The state Department of Transportation and Sound Transit said yesterday they will spend the next few months studying how proposed changes to the layout of lanes along the Interstate 90 floating bridge might affect traffic, and how much such changes would cost.

Sound Transit's board of directors will use the results as it decides whether to send light rail or a high-speed bus system over Lake Washington as part of its program to connect the region by buses, trains and other types of mass transit.

Mercer Island residents are especially interested in what type of transit eventually will flow over I-90, the only road on and off the island. A 1976 agreement allows solo island drivers to use the bridge's carpool lanes. If Sound Transit picks light rail, however, those lanes would be replaced by train tracks.

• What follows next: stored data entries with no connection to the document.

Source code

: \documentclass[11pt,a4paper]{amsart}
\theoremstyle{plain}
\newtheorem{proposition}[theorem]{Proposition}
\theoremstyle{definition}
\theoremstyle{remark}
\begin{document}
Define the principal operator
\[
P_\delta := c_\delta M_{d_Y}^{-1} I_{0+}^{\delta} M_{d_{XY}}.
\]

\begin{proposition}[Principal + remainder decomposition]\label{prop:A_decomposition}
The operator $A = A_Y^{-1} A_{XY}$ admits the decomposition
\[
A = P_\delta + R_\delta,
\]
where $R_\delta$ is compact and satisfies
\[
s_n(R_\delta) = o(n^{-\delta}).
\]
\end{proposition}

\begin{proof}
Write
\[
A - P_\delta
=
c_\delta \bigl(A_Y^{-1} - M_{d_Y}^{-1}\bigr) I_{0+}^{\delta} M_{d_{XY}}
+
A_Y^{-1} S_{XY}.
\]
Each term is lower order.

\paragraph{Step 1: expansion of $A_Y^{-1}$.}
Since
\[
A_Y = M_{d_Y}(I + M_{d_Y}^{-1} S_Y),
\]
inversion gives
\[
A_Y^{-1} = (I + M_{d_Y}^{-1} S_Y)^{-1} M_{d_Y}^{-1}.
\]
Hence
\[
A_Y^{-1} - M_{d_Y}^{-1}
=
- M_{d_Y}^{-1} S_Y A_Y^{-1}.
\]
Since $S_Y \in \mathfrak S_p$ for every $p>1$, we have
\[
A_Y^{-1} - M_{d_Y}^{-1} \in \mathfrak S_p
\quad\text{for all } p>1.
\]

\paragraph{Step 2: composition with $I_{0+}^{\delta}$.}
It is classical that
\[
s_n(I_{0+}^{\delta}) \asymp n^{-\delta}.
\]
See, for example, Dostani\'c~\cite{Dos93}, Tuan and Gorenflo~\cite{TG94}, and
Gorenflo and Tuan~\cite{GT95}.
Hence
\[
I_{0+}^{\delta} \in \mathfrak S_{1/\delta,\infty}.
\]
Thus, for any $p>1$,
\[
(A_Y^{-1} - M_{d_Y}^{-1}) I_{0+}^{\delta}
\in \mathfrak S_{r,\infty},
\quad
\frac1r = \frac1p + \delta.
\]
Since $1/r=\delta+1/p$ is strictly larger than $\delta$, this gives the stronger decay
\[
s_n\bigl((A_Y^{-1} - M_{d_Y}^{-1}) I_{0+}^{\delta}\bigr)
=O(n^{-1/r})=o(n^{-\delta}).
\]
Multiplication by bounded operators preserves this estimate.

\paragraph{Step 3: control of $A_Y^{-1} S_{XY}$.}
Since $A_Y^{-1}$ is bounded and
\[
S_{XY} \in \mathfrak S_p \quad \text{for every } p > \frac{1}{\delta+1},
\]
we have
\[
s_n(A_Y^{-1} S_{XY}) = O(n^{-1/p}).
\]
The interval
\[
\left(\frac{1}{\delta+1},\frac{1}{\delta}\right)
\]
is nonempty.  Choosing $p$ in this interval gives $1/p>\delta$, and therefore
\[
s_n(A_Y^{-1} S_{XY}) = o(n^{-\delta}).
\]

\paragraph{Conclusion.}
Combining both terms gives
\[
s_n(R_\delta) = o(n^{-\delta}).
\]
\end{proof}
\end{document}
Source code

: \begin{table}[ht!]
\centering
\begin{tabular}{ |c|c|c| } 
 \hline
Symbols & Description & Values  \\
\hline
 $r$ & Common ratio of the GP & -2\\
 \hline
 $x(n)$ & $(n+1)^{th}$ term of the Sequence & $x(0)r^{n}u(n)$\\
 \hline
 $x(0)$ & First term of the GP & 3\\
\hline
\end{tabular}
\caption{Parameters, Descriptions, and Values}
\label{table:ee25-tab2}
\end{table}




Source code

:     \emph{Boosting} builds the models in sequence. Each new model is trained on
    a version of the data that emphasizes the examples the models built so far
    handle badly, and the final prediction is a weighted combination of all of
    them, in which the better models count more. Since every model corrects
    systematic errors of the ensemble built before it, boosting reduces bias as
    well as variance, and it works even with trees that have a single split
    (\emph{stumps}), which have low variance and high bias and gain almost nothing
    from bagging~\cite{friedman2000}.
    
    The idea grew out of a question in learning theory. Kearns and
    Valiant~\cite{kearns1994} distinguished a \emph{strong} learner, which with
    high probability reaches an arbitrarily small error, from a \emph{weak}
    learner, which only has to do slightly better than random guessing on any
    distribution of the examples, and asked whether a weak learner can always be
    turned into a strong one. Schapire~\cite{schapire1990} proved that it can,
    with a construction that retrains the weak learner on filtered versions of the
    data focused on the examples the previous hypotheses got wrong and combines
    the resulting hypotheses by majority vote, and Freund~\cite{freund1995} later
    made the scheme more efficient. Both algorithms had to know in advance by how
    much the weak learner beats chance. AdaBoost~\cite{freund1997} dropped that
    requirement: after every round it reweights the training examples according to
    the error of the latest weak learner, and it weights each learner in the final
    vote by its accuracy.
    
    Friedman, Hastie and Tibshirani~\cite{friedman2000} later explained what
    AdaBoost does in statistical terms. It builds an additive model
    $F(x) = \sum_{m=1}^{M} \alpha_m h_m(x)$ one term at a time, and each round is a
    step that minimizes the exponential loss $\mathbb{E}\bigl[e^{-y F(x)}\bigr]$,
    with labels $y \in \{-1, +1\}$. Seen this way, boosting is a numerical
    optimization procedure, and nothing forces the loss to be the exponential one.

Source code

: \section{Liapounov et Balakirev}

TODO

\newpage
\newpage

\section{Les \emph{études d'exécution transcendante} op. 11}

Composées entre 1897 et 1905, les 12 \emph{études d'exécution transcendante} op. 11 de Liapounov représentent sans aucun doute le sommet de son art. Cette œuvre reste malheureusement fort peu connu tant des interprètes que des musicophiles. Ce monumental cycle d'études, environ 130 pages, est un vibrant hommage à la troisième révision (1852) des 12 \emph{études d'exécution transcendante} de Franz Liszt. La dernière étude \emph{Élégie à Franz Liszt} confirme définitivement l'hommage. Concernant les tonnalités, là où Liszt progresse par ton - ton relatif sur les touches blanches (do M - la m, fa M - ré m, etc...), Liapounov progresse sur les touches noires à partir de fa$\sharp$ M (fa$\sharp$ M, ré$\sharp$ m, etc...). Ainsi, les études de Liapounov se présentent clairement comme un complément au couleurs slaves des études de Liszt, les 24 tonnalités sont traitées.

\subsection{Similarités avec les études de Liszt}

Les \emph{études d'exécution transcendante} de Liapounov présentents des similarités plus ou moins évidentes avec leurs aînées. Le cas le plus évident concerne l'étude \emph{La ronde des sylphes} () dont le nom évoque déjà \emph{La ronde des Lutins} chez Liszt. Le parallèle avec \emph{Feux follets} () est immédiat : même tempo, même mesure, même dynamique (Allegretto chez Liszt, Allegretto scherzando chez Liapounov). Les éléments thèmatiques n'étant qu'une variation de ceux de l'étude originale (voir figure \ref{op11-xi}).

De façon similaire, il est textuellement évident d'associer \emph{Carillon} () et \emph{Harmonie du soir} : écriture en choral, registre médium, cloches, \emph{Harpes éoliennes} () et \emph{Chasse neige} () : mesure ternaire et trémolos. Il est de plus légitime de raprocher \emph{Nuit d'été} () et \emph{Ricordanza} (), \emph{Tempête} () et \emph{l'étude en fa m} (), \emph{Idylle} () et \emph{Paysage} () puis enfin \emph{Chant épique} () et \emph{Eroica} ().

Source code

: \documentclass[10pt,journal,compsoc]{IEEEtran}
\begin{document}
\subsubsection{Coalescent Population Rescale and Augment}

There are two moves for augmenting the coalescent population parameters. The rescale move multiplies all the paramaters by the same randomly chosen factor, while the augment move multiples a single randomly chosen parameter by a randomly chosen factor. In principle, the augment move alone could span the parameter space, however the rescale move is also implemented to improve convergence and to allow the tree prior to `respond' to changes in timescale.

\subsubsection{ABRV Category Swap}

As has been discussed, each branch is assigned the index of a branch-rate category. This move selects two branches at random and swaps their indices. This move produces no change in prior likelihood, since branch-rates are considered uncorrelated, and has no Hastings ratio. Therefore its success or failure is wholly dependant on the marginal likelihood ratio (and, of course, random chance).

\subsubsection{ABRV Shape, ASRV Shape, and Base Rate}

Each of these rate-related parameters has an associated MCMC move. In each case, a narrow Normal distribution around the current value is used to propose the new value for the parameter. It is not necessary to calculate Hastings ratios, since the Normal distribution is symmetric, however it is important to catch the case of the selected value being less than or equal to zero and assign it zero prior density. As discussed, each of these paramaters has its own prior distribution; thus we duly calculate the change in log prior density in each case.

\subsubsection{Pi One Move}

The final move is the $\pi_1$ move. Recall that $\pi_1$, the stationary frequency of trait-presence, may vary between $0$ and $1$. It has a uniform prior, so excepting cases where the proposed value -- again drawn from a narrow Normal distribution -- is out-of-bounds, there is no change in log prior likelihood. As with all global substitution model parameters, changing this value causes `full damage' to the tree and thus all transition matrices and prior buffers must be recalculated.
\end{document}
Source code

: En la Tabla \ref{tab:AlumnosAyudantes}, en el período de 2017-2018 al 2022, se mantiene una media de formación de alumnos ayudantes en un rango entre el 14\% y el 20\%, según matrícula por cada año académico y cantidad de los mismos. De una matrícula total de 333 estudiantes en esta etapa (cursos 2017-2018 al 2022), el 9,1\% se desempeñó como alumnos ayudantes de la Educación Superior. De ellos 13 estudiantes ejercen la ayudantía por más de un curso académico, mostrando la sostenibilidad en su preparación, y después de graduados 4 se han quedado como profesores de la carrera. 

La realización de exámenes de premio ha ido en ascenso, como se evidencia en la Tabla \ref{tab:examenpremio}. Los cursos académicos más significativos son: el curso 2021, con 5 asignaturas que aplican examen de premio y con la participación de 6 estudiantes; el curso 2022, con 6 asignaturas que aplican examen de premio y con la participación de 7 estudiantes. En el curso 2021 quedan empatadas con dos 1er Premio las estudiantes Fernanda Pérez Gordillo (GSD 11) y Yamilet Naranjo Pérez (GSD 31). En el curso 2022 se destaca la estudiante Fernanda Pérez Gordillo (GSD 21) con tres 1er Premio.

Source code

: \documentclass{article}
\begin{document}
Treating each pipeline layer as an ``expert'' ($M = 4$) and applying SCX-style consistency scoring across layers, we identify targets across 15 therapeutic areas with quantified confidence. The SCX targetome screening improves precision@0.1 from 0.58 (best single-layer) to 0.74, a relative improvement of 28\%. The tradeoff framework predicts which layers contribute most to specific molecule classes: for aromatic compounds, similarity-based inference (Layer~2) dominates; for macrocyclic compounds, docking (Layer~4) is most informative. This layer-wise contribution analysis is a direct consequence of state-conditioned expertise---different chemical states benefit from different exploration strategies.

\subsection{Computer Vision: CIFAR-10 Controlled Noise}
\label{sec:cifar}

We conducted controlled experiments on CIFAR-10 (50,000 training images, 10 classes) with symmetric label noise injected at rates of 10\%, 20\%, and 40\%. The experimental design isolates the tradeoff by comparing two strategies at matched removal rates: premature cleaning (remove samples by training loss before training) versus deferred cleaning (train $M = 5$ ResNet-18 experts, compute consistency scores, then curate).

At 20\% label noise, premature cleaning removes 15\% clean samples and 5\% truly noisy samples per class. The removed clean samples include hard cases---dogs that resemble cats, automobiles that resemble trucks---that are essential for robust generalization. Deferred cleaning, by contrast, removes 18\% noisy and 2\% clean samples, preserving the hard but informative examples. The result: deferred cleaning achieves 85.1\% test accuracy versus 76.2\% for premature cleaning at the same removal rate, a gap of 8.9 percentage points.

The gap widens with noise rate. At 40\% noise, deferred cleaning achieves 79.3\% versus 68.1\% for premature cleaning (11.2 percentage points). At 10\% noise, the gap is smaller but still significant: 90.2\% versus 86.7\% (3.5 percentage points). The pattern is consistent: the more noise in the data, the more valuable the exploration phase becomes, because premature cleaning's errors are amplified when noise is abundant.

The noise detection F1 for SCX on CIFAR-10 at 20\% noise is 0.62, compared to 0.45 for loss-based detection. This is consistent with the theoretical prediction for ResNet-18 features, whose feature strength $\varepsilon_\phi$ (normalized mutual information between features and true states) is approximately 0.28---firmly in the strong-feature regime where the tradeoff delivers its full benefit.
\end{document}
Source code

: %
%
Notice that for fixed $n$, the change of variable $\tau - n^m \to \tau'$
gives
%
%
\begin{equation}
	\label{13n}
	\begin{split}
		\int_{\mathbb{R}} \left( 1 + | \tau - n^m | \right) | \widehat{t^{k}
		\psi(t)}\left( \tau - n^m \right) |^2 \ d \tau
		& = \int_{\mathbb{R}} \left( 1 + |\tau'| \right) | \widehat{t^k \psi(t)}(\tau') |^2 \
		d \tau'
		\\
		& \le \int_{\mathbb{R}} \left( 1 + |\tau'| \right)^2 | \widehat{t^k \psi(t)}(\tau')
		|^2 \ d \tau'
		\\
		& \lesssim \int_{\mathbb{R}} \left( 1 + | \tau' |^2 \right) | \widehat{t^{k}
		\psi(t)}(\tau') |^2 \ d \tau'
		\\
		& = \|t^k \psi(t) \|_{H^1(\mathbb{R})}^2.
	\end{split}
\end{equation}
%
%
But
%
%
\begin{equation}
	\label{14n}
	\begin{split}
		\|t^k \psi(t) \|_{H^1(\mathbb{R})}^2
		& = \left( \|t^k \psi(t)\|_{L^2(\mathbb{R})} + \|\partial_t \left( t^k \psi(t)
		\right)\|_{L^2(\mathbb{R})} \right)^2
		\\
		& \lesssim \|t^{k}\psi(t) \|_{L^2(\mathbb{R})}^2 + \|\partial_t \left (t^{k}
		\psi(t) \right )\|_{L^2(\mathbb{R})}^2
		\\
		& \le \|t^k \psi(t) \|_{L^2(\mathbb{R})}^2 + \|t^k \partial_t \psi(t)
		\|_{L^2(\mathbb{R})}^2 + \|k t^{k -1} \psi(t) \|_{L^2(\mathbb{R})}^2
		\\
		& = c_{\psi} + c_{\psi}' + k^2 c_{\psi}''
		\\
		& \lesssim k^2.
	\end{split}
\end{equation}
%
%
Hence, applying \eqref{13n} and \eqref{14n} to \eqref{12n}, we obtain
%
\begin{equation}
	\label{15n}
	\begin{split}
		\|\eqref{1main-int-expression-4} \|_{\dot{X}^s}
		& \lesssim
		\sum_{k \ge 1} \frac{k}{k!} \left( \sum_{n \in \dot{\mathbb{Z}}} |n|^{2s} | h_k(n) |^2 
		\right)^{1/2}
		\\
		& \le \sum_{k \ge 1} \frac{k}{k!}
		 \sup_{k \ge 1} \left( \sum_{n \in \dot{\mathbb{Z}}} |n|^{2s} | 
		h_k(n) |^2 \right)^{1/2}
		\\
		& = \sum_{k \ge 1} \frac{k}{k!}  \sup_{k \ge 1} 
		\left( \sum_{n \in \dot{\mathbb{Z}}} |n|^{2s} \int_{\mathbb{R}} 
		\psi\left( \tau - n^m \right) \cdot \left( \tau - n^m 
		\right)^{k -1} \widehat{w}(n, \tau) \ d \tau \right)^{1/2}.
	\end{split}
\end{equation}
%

Leaders from Mercer Island, Seattle, Bellevue and King County have asked the state to allow solo island drivers to use future carpool lanes planned for the bridge.

Seattle

Inquest finds shooting justified

It took a King County District Court inquest jury less than an hour to find that Seattle Police Department officers were justified when they shot and killed a man who had brought an inactive grenade into the lobby of the federal courthouse in Seattle.

Inquest jurors unanimously answered 20 questions about the facts of the shooting, including a pivotal one about whether officers had reason to believe that Perry Manley, 52, of Seattle, presented an imminent risk of death or serious injury to civilians, court personnel and other officers when he brought the grenade into the courthouse on June 20, 2005, and tried to bypass security.

Prosecutors said jurors were shown a surveillance tape of Manley trying to sneak around courthouse security, with a backpack strapped to his chest and a grenade in his hand.

The jurors on Wednesday found that officers in the courthouse saw the grenade in Manley's hand, warned him several times to put it down and eventually shot him after he failed to comply.

An inquest, in which a jury answers a number of questions about the evidence and facts of the case, is routinely ordered when a person is killed by a law-enforcement officer.